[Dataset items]
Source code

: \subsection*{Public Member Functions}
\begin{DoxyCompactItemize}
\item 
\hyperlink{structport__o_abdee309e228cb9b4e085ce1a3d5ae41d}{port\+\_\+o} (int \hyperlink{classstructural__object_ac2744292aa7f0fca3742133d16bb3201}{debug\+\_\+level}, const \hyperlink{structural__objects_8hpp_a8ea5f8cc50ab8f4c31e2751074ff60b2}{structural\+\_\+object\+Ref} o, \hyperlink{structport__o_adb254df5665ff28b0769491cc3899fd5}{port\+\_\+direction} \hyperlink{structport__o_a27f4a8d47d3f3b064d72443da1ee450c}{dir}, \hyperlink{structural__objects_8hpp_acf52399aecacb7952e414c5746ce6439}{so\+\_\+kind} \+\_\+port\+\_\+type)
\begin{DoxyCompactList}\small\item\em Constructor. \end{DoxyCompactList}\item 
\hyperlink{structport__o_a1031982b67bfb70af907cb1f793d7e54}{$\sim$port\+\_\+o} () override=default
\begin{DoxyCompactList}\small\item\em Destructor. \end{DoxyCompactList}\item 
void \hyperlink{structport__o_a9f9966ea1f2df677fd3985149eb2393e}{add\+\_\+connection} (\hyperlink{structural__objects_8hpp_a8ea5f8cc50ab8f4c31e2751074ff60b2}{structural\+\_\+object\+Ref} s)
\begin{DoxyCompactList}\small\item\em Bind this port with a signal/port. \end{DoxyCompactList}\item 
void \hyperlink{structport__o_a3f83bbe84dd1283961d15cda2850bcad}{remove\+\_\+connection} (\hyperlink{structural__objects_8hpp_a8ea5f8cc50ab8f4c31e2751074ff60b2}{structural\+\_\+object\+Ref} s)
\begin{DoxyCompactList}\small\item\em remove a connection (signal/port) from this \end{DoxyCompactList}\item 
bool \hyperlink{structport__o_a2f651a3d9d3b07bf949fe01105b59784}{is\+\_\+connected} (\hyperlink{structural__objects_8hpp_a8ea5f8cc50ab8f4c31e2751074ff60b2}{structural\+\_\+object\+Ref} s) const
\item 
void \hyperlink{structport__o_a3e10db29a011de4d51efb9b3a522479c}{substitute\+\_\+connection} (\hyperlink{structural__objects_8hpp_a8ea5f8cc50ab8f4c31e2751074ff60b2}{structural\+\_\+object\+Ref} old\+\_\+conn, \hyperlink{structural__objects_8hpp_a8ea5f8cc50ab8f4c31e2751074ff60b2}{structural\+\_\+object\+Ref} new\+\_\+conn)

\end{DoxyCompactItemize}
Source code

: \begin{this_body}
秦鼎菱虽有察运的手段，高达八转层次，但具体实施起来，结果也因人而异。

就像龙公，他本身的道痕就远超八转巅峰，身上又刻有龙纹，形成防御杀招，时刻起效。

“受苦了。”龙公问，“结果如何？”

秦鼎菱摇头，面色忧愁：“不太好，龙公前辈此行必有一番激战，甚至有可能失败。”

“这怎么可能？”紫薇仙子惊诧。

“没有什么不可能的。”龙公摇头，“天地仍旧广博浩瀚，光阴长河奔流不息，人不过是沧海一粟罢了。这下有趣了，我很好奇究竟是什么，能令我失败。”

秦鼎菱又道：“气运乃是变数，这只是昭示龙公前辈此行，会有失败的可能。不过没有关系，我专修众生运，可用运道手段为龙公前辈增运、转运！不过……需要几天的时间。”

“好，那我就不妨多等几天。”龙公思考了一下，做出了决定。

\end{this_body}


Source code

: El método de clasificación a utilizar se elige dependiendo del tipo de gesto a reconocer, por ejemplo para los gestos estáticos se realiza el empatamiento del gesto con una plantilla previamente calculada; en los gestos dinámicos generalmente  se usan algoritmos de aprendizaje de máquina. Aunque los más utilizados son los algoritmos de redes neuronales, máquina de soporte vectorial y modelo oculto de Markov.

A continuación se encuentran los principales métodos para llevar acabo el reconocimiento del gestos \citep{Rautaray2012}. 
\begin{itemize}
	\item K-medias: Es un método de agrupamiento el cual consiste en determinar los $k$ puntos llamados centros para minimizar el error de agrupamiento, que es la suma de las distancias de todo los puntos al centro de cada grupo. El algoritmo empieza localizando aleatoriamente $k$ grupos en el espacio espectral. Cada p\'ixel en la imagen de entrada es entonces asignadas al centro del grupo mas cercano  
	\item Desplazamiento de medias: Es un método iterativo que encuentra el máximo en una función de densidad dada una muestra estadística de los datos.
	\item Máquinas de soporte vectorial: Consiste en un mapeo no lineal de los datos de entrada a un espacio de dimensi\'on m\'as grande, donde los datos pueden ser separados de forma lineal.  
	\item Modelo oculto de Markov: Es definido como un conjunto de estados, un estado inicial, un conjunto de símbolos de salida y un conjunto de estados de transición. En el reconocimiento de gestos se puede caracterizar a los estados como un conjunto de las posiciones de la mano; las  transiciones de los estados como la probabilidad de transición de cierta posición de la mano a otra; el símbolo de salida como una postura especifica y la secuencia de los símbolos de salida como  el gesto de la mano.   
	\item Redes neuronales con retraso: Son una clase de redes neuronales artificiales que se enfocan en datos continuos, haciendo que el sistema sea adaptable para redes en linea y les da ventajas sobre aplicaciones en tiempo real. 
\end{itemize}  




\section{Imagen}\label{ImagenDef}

• [Problem requirements] Your response must consist of the entries, reproduced exactly.

• [Task answer]
Source code

: \subsection*{Public Member Functions}
\begin{DoxyCompactItemize}
\item 
\hyperlink{structport__o_abdee309e228cb9b4e085ce1a3d5ae41d}{port\+\_\+o} (int \hyperlink{classstructural__object_ac2744292aa7f0fca3742133d16bb3201}{debug\+\_\+level}, const \hyperlink{structural__objects_8hpp_a8ea5f8cc50ab8f4c31e2751074ff60b2}{structural\+\_\+object\+Ref} o, \hyperlink{structport__o_adb254df5665ff28b0769491cc3899fd5}{port\+\_\+direction} \hyperlink{structport__o_a27f4a8d47d3f3b064d72443da1ee450c}{dir}, \hyperlink{structural__objects_8hpp_acf52399aecacb7952e414c5746ce6439}{so\+\_\+kind} \+\_\+port\+\_\+type)
\begin{DoxyCompactList}\small\item\em Constructor. \end{DoxyCompactList}\item 
\hyperlink{structport__o_a1031982b67bfb70af907cb1f793d7e54}{$\sim$port\+\_\+o} () override=default
\begin{DoxyCompactList}\small\item\em Destructor. \end{DoxyCompactList}\item 
void \hyperlink{structport__o_a9f9966ea1f2df677fd3985149eb2393e}{add\+\_\+connection} (\hyperlink{structural__objects_8hpp_a8ea5f8cc50ab8f4c31e2751074ff60b2}{structural\+\_\+object\+Ref} s)
\begin{DoxyCompactList}\small\item\em Bind this port with a signal/port. \end{DoxyCompactList}\item 
void \hyperlink{structport__o_a3f83bbe84dd1283961d15cda2850bcad}{remove\+\_\+connection} (\hyperlink{structural__objects_8hpp_a8ea5f8cc50ab8f4c31e2751074ff60b2}{structural\+\_\+object\+Ref} s)
\begin{DoxyCompactList}\small\item\em remove a connection (signal/port) from this \end{DoxyCompactList}\item 
bool \hyperlink{structport__o_a2f651a3d9d3b07bf949fe01105b59784}{is\+\_\+connected} (\hyperlink{structural__objects_8hpp_a8ea5f8cc50ab8f4c31e2751074ff60b2}{structural\+\_\+object\+Ref} s) const
\item 
void \hyperlink{structport__o_a3e10db29a011de4d51efb9b3a522479c}{substitute\+\_\+connection} (\hyperlink{structural__objects_8hpp_a8ea5f8cc50ab8f4c31e2751074ff60b2}{structural\+\_\+object\+Ref} old\+\_\+conn, \hyperlink{structural__objects_8hpp_a8ea5f8cc50ab8f4c31e2751074ff60b2}{structural\+\_\+object\+Ref} new\+\_\+conn)

\end{DoxyCompactItemize}
Source code

: \begin{this_body}
秦鼎菱虽有察运的手段，高达八转层次，但具体实施起来，结果也因人而异。

就像龙公，他本身的道痕就远超八转巅峰，身上又刻有龙纹，形成防御杀招，时刻起效。

“受苦了。”龙公问，“结果如何？”

秦鼎菱摇头，面色忧愁：“不太好，龙公前辈此行必有一番激战，甚至有可能失败。”

“这怎么可能？”紫薇仙子惊诧。

“没有什么不可能的。”龙公摇头，“天地仍旧广博浩瀚，光阴长河奔流不息，人不过是沧海一粟罢了。这下有趣了，我很好奇究竟是什么，能令我失败。”

秦鼎菱又道：“气运乃是变数，这只是昭示龙公前辈此行，会有失败的可能。不过没有关系，我专修众生运，可用运道手段为龙公前辈增运、转运！不过……需要几天的时间。”

“好，那我就不妨多等几天。”龙公思考了一下，做出了决定。

\end{this_body}


Source code

: El método de clasificación a utilizar se elige dependiendo del tipo de gesto a reconocer, por ejemplo para los gestos estáticos se realiza el empatamiento del gesto con una plantilla previamente calculada; en los gestos dinámicos generalmente  se usan algoritmos de aprendizaje de máquina. Aunque los más utilizados son los algoritmos de redes neuronales, máquina de soporte vectorial y modelo oculto de Markov.

A continuación se encuentran los principales métodos para llevar acabo el reconocimiento del gestos \citep{Rautaray2012}. 
\begin{itemize}
	\item K-medias: Es un método de agrupamiento el cual consiste en determinar los $k$ puntos llamados centros para minimizar el error de agrupamiento, que es la suma de las distancias de todo los puntos al centro de cada grupo. El algoritmo empieza localizando aleatoriamente $k$ grupos en el espacio espectral. Cada p\'ixel en la imagen de entrada es entonces asignadas al centro del grupo mas cercano  
	\item Desplazamiento de medias: Es un método iterativo que encuentra el máximo en una función de densidad dada una muestra estadística de los datos.
	\item Máquinas de soporte vectorial: Consiste en un mapeo no lineal de los datos de entrada a un espacio de dimensi\'on m\'as grande, donde los datos pueden ser separados de forma lineal.  
	\item Modelo oculto de Markov: Es definido como un conjunto de estados, un estado inicial, un conjunto de símbolos de salida y un conjunto de estados de transición. En el reconocimiento de gestos se puede caracterizar a los estados como un conjunto de las posiciones de la mano; las  transiciones de los estados como la probabilidad de transición de cierta posición de la mano a otra; el símbolo de salida como una postura especifica y la secuencia de los símbolos de salida como  el gesto de la mano.   
	\item Redes neuronales con retraso: Son una clase de redes neuronales artificiales que se enfocan en datos continuos, haciendo que el sistema sea adaptable para redes en linea y les da ventajas sobre aplicaciones en tiempo real. 
\end{itemize}  




\section{Imagen}\label{ImagenDef}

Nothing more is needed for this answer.